Session 17: Solid State Drives, Thursday, April 22 7:00 AM Pacific Time:
Jisung Park
, Myungsuk Kim, Myoungjun Chun, Lois Orosa, Jihong Kim, and Onur Mutlu,
“Reducing Solid-State Drive Read Latency by Optimizing Read-Retry”
Proceedings of the 26th International Conference on Architectural Support for Programming Languages and Operating Systems (ASPLOS), Virtual, March-April 2021.
[2-page Extended Abstract]

ASPLOS Program:  https://asplos-conference.org/program/

Onur Mutlu and Co-authors Receive the 2021 HPCA Test of Time Award

Congratulations to Onur Mutlu and co-authors on receiving the HPCA Test of Time Award for their 2003 HPCA paper:

Runahead Execution: An Alternative to Very Large Instruction Windows for Out-of-Order Processors
Onur Mutlu, Jared Stark, Chris Wilkerson, Yale N. Patt

The IEEE International Symposium on High-Performance Computer Architecture (HPCA) Test of Time Award recognizes the most influential papers published in prior sessions of HPCA (held 18-22 years ago), and that have had a significant impact in the field.
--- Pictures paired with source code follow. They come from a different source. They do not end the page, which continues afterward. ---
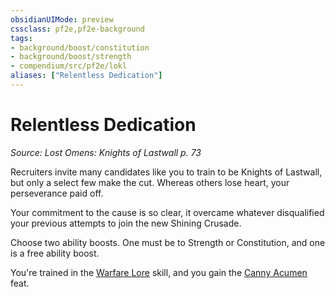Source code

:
 ```yaml
---
obsidianUIMode: preview
cssclass: pf2e,pf2e-background
tags:
- background/boost/constitution
- background/boost/strength
- compendium/src/pf2e/lokl
aliases: ["Relentless Dedication"]
---
```

# Relentless Dedication
*Source: Lost Omens: Knights of Lastwall p. 73*  

Recruiters invite many candidates like you to train to be Knights of Lastwall, but only a select few make the cut. Whereas others lose heart, your perseverance paid off.

Your commitment to the cause is so clear, it overcame whatever disqualified your previous attempts to join the new Shining Crusade.

Choose two ability boosts. One must be to Strength or Constitution, and one is a free ability boost.

You're trained in the [Warfare Lore](/compendium/skills.md#Lore) skill, and you gain the [Canny Acumen](/compendium/feats/canny-acumen.md) feat.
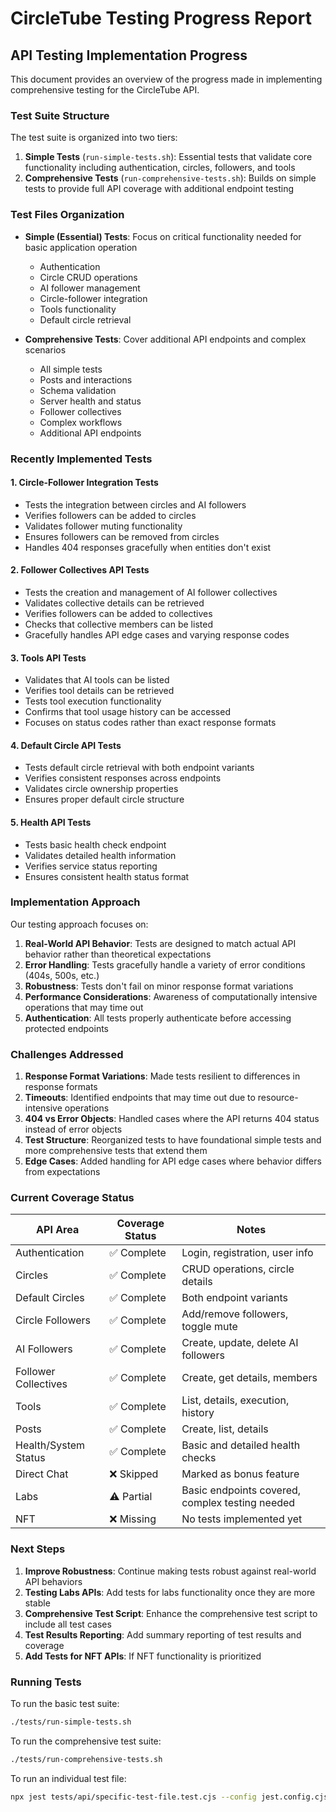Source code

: # CircleTube Testing Progress Report

## API Testing Implementation Progress

This document provides an overview of the progress made in implementing comprehensive testing for the CircleTube API.

### Test Suite Structure

The test suite is organized into two tiers:

1. **Simple Tests** (`run-simple-tests.sh`): Essential tests that validate core functionality including authentication, circles, followers, and tools
2. **Comprehensive Tests** (`run-comprehensive-tests.sh`): Builds on simple tests to provide full API coverage with additional endpoint testing

### Test Files Organization

- **Simple (Essential) Tests**: Focus on critical functionality needed for basic application operation
  - Authentication
  - Circle CRUD operations
  - AI follower management
  - Circle-follower integration
  - Tools functionality
  - Default circle retrieval
  
- **Comprehensive Tests**: Cover additional API endpoints and complex scenarios
  - All simple tests
  - Posts and interactions
  - Schema validation
  - Server health and status
  - Follower collectives
  - Complex workflows
  - Additional API endpoints

### Recently Implemented Tests

#### 1. Circle-Follower Integration Tests
- Tests the integration between circles and AI followers
- Verifies followers can be added to circles
- Validates follower muting functionality
- Ensures followers can be removed from circles
- Handles 404 responses gracefully when entities don't exist

#### 2. Follower Collectives API Tests
- Tests the creation and management of AI follower collectives
- Validates collective details can be retrieved
- Verifies followers can be added to collectives
- Checks that collective members can be listed
- Gracefully handles API edge cases and varying response codes

#### 3. Tools API Tests
- Validates that AI tools can be listed
- Verifies tool details can be retrieved
- Tests tool execution functionality
- Confirms that tool usage history can be accessed
- Focuses on status codes rather than exact response formats

#### 4. Default Circle API Tests
- Tests default circle retrieval with both endpoint variants
- Verifies consistent responses across endpoints
- Validates circle ownership properties
- Ensures proper default circle structure

#### 5. Health API Tests
- Tests basic health check endpoint
- Validates detailed health information
- Verifies service status reporting
- Ensures consistent health status format

### Implementation Approach

Our testing approach focuses on:

1. **Real-World API Behavior**: Tests are designed to match actual API behavior rather than theoretical expectations
2. **Error Handling**: Tests gracefully handle a variety of error conditions (404s, 500s, etc.)
3. **Robustness**: Tests don't fail on minor response format variations
4. **Performance Considerations**: Awareness of computationally intensive operations that may time out
5. **Authentication**: All tests properly authenticate before accessing protected endpoints

### Challenges Addressed

1. **Response Format Variations**: Made tests resilient to differences in response formats
2. **Timeouts**: Identified endpoints that may time out due to resource-intensive operations
3. **404 vs Error Objects**: Handled cases where the API returns 404 status instead of error objects
4. **Test Structure**: Reorganized tests to have foundational simple tests and more comprehensive tests that extend them
5. **Edge Cases**: Added handling for API edge cases where behavior differs from expectations

### Current Coverage Status

| API Area                | Coverage Status | Notes                                               |
|-------------------------|----------------|-----------------------------------------------------|
| Authentication          | ✅ Complete    | Login, registration, user info                       |
| Circles                 | ✅ Complete    | CRUD operations, circle details                      |
| Default Circles         | ✅ Complete    | Both endpoint variants                               |
| Circle Followers        | ✅ Complete    | Add/remove followers, toggle mute                    |
| AI Followers            | ✅ Complete    | Create, update, delete AI followers                  |
| Follower Collectives    | ✅ Complete    | Create, get details, members                         |
| Tools                   | ✅ Complete    | List, details, execution, history                    |
| Posts                   | ✅ Complete    | Create, list, details                                |
| Health/System Status    | ✅ Complete    | Basic and detailed health checks                     |
| Direct Chat             | ❌ Skipped     | Marked as bonus feature                              |
| Labs                    | ⚠️ Partial     | Basic endpoints covered, complex testing needed      |
| NFT                     | ❌ Missing     | No tests implemented yet                             |

### Next Steps

1. **Improve Robustness**: Continue making tests robust against real-world API behaviors
2. **Testing Labs APIs**: Add tests for labs functionality once they are more stable
3. **Comprehensive Test Script**: Enhance the comprehensive test script to include all test cases
4. **Test Results Reporting**: Add summary reporting of test results and coverage 
5. **Add Tests for NFT APIs**: If NFT functionality is prioritized

### Running Tests

To run the basic test suite:
```bash
./tests/run-simple-tests.sh
```

To run the comprehensive test suite:
```bash
./tests/run-comprehensive-tests.sh
```

To run an individual test file:
```bash
npx jest tests/api/specific-test-file.test.cjs --config jest.config.cjs
```
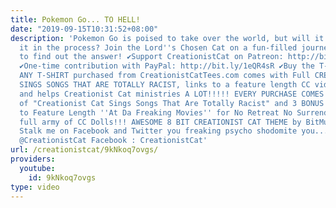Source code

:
 ```yaml
---
title: Pokemon Go... TO HELL!
date: "2019-09-15T10:31:52+08:00"
description: 'Pokemon Go is poised to take over the world, but will it freaking destroy
  it in the process? Join the Lord''s Chosen Cat on a fun-filled journey to Poke-Hell
  to find out the answer! ✔Support CreationistCat on Patreon: http://bit.ly/1ASeYOt
  ✔One-time contribution with PayPal: http://bit.ly/1eQR4sR ✔Buy the T-Shirt: http://CreationistCatTees.com
  ANY T-SHIRT purchased from CreationistCatTees.com comes with Full CREATIONIST CAT
  SINGS SONGS THAT ARE TOTALLY RACIST, links to a feature length CC video and CC Dolls
  and helps Creationist Cat ministries A LOT!!!!! EVERY PURCHASE COMES WITH: Copy
  of "Creationist Cat Sings Songs That Are Totally Racist" and 3 BONUS MP3s! Link
  to Feature Length ''At Da Freaking Movies'' for No Retreat No Surrender! And the
  full army of CC Dolls!!! AWESOME 8 BIT CREATIONIST CAT THEME by BitMummy! https://www.youtube.com/channel/UCt0BXyigcLdnSBAsEE61LzA?annotation_id=annotation_1275680637&feature=iv&src_vid=9kNkoq7ovgs
  Stalk me on Facebook and Twitter you freaking psycho shodomite you... Twitter :
  @CreationistCat Facebook : CreationistCat'
url: /creationistcat/9kNkoq7ovgs/
providers:
  youtube:
    id: 9kNkoq7ovgs
type: video
---
```

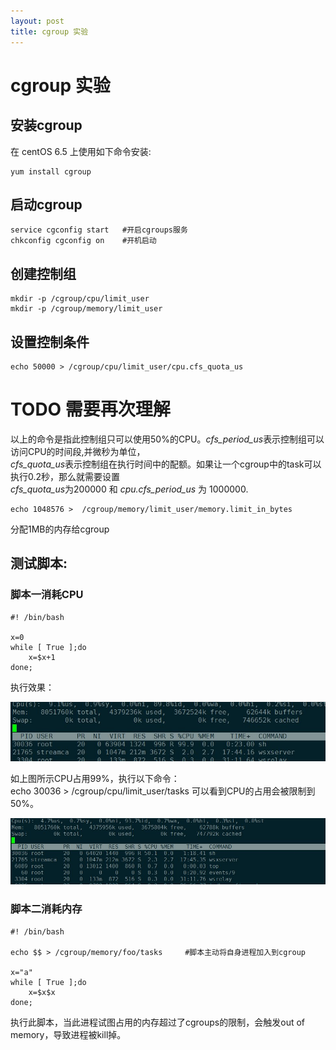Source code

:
 ```yaml
---
layout: post
title: cgroup 实验 
---
```

# cgroup 实验 

## 安装cgroup
在 centOS 6.5 上使用如下命令安装:
```
yum install cgroup
```

## 启动cgroup
```
service cgconfig start   #开启cgroups服务
chkconfig cgconfig on    #开机启动
```

## 创建控制组
```
mkdir -p /cgroup/cpu/limit_user
mkdir -p /cgroup/memory/limit_user
```

## 设置控制条件
```
echo 50000 > /cgroup/cpu/limit_user/cpu.cfs_quota_us
```
# TODO 需要再次理解　
以上的命令是指此控制组只可以使用50%的CPU。*cfs_period_us*表示控制组可以访问CPU的时间段,并微秒为单位，   
*cfs_quota_us*表示控制组在执行时间中的配额。如果让一个cgroup中的task可以执行0.2秒，那么就需要设置  
*cfs_quota_us*为200000 和 *cpu.cfs_period_us* 为 1000000.

```
echo 1048576 >  /cgroup/memory/limit_user/memory.limit_in_bytes
```
分配1MB的内存给cgroup

## 测试脚本:   
### 脚本一消耗CPU    
```
#! /bin/bash

x=0
while [ True ];do
    x=$x+1
done;
```
执行效果：   

![](https://raw.githubusercontent.com/lxlenovostar/lix_blog/gh-pages/images/2016-09-28-cgroup-test-1.jpg)

如上图所示CPU占用99%，执行以下命令：   
echo 30036 > /cgroup/cpu/limit_user/tasks
可以看到CPU的占用会被限制到50%。   

![](https://raw.githubusercontent.com/lxlenovostar/lix_blog/gh-pages/images/2016-09-28-cgroup-test-2.jpg)

### 脚本二消耗内存    
```
#! /bin/bash

echo $$ > /cgroup/memory/foo/tasks     #脚本主动将自身进程加入到cgroup

x="a"
while [ True ];do
    x=$x$x
done;
```
执行此脚本，当此进程试图占用的内存超过了cgroups的限制，会触发out of memory，导致进程被kill掉。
The paper was Professor Onur Mutlu’s first publication during his PhD at the University of Texas with his PhD advisor Professor Yale Patt and colleagues from Intel, and Dr. Jared Stark and Chris Wilkerson.  The significance of the paper was described by the award committee as: “Runahead Execution is a pioneering paper that opened up new avenues in dynamic prefetching. The basic idea of run ahead execution effectively increases the instruction window very significantly, without having to increase physical resource size (e.g. the issue queue). This seminal paper spawned off a new area of ILP-enhancing microarchitecture research. This work has had strong industry impact as evidenced by IBM’s POWER6 – Load Lookahead, NVIDIA Denver, and Sun ROCK’s hardware scouting.” The award was presented last week at HPCA 2021 on March 2, 2021.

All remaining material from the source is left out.